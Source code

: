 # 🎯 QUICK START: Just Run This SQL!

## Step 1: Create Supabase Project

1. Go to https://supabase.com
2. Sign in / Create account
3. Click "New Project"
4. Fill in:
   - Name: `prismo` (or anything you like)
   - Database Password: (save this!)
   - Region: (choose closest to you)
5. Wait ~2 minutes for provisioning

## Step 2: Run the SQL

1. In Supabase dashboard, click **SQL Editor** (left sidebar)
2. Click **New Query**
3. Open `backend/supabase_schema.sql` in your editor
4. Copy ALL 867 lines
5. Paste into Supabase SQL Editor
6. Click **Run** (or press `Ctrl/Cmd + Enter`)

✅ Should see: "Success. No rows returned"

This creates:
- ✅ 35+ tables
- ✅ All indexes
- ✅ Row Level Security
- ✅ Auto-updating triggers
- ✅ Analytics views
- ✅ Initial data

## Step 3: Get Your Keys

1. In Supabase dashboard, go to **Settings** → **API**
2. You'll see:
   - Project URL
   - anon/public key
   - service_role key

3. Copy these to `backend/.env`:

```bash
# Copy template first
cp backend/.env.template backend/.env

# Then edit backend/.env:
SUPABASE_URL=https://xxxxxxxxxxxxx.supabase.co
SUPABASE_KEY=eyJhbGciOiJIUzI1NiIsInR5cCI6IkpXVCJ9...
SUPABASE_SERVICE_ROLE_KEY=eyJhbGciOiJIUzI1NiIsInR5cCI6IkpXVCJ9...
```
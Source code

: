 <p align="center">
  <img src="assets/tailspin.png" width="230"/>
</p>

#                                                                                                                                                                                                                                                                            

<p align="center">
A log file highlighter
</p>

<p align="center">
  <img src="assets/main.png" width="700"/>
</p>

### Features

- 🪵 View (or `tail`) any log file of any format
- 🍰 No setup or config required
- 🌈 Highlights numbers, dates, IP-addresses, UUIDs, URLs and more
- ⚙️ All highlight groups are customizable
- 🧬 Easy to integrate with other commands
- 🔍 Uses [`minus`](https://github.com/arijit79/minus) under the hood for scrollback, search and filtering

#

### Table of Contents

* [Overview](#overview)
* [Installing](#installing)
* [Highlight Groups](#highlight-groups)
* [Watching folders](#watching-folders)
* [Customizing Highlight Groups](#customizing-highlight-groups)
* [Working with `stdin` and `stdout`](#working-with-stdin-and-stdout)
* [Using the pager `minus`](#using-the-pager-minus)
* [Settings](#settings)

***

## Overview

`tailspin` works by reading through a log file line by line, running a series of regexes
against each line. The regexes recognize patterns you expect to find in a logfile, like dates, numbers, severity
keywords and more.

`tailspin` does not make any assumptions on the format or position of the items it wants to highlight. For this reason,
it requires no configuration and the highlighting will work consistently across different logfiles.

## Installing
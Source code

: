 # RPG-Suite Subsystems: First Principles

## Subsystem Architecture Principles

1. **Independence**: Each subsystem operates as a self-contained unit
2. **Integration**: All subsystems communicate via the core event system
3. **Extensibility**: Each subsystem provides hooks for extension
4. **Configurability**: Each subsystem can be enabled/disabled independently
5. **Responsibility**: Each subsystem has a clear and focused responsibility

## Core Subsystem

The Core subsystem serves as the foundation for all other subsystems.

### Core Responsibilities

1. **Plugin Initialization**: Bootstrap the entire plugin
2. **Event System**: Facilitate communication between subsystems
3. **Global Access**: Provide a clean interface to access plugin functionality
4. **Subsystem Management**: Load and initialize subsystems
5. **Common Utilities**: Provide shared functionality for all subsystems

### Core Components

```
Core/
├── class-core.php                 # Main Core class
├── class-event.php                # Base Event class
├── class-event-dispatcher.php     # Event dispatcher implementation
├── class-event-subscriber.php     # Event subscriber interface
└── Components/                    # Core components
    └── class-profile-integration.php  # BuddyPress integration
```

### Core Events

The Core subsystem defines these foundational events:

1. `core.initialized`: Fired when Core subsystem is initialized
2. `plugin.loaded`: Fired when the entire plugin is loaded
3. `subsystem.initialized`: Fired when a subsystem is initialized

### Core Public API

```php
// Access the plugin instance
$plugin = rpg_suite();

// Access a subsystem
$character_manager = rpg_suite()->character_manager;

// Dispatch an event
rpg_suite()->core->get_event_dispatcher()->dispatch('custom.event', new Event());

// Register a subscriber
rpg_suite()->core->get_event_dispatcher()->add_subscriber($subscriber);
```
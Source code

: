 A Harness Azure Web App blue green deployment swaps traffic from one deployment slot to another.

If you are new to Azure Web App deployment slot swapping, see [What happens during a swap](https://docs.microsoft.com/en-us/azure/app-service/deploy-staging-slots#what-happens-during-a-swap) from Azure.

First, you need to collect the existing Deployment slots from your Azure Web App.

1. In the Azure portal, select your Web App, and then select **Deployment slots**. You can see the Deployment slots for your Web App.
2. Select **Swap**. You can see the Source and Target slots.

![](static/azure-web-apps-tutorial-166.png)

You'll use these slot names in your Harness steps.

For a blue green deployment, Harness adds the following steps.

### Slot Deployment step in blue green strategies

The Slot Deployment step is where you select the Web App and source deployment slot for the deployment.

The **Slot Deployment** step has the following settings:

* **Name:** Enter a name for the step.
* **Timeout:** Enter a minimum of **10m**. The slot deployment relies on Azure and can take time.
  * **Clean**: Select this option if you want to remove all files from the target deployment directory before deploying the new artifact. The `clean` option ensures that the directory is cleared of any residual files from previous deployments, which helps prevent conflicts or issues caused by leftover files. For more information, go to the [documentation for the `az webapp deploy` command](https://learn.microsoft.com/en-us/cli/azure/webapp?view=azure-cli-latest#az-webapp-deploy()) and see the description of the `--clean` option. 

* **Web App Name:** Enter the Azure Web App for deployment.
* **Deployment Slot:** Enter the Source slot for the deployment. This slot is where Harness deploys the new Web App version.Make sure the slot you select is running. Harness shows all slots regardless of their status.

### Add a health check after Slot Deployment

WORK REQUEST
In the listing above, find the line containing "If you are new" and the line containing "App for deployment.", then retype both and every line between them exactly, with nothing else.

EXERCISE OUTPUT
If you are new to Azure Web App deployment slot swapping, see [What happens during a swap](https://docs.microsoft.com/en-us/azure/app-service/deploy-staging-slots#what-happens-during-a-swap) from Azure.

First, you need to collect the existing Deployment slots from your Azure Web App.

1. In the Azure portal, select your Web App, and then select **Deployment slots**. You can see the Deployment slots for your Web App.
2. Select **Swap**. You can see the Source and Target slots.

![](static/azure-web-apps-tutorial-166.png)

You'll use these slot names in your Harness steps.

For a blue green deployment, Harness adds the following steps.

### Slot Deployment step in blue green strategies

The Slot Deployment step is where you select the Web App and source deployment slot for the deployment.

The **Slot Deployment** step has the following settings:

* **Name:** Enter a name for the step.
* **Timeout:** Enter a minimum of **10m**. The slot deployment relies on Azure and can take time.
  * **Clean**: Select this option if you want to remove all files from the target deployment directory before deploying the new artifact. The `clean` option ensures that the directory is cleared of any residual files from previous deployments, which helps prevent conflicts or issues caused by leftover files. For more information, go to the [documentation for the `az webapp deploy` command](https://learn.microsoft.com/en-us/cli/azure/webapp?view=azure-cli-latest#az-webapp-deploy()) and see the description of the `--clean` option. 

* **Web App Name:** Enter the Azure Web App for deployment.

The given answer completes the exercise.